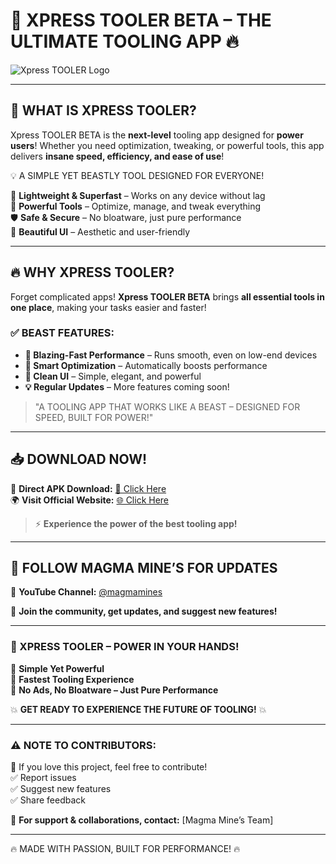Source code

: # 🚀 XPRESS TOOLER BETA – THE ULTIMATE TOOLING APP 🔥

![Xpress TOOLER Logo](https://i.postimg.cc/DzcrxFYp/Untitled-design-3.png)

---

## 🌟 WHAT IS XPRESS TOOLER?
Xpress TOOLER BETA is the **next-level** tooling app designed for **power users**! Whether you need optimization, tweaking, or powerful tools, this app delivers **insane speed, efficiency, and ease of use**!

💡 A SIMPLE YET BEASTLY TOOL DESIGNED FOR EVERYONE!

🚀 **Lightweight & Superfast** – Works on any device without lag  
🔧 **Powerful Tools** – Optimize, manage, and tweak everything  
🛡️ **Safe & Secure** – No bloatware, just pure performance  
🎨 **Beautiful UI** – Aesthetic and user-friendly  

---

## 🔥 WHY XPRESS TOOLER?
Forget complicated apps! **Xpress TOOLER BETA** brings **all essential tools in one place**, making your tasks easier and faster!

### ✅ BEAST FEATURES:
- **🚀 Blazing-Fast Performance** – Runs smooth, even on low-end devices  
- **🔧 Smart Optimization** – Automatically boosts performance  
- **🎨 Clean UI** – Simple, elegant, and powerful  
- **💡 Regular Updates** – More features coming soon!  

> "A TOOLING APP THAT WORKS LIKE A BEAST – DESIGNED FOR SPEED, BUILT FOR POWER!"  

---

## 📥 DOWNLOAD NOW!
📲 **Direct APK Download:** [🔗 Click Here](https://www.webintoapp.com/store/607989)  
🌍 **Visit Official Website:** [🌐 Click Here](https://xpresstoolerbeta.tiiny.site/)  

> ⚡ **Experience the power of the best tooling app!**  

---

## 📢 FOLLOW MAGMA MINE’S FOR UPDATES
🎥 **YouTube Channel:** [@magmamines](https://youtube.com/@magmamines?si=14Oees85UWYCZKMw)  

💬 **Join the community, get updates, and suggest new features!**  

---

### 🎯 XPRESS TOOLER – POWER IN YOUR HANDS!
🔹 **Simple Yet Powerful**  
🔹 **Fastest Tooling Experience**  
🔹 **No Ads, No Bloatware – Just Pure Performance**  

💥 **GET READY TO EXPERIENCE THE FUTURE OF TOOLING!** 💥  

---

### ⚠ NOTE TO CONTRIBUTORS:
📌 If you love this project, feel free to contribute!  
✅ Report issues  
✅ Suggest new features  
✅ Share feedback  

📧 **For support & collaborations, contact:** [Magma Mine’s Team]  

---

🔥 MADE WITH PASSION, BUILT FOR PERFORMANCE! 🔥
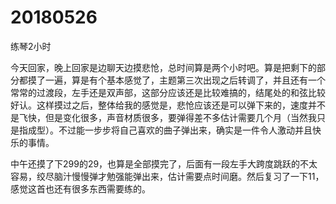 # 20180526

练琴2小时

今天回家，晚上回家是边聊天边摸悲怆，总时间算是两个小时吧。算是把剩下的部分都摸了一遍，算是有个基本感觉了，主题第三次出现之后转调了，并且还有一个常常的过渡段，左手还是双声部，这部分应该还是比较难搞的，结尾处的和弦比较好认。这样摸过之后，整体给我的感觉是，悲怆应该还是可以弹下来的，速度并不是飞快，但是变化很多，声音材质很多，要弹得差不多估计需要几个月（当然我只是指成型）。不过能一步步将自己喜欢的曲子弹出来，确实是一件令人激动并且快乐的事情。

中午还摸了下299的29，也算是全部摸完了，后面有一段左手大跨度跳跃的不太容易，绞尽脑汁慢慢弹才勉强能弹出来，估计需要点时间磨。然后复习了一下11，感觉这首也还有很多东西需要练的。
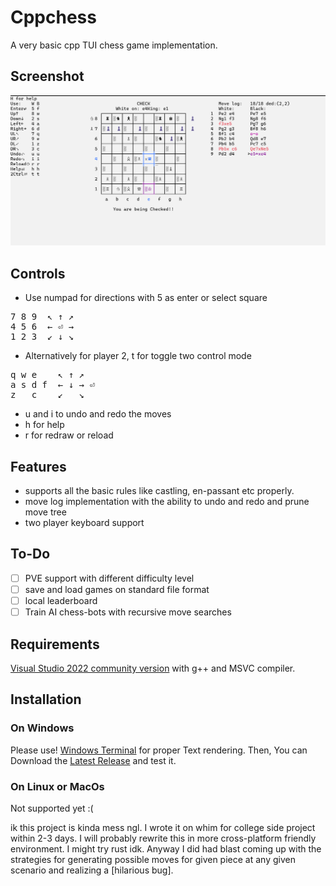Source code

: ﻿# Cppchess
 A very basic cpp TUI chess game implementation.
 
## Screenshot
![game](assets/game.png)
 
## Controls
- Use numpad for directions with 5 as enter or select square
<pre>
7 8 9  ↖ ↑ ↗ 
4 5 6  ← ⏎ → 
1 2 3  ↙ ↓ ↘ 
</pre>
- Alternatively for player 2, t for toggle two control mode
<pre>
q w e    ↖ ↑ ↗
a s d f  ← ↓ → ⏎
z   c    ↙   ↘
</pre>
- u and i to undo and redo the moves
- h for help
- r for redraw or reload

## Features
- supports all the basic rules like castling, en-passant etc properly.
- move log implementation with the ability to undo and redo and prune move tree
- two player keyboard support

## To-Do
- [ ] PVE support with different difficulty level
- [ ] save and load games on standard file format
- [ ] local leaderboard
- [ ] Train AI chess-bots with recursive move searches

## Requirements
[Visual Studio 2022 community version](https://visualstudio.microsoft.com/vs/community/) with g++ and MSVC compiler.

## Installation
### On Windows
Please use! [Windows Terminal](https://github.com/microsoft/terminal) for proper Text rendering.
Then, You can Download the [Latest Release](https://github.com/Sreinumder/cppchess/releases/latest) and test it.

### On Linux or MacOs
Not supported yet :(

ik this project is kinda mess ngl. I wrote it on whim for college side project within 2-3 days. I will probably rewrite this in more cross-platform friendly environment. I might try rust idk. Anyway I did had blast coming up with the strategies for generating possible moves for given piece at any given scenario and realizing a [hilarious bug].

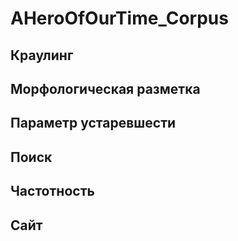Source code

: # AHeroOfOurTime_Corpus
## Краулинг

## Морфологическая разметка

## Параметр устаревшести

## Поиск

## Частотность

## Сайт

▬▬▬▬▬▬▬▬▬▬

• **WHAT IS REQUIRED**
Look through the entries for the string "project". Every line that has it belongs in the answer.

• **WRITTEN ANSWER**
📌 If you love this project, feel free to contribute!  
ik this project is kinda mess ngl. I wrote it on whim for college side project within 2-3 days. I will probably rewrite this in more cross-platform friendly environment. I might try rust idk. Anyway I did had blast coming up with the strategies for generating possible moves for given piece at any given scenario and realizing a [hilarious bug].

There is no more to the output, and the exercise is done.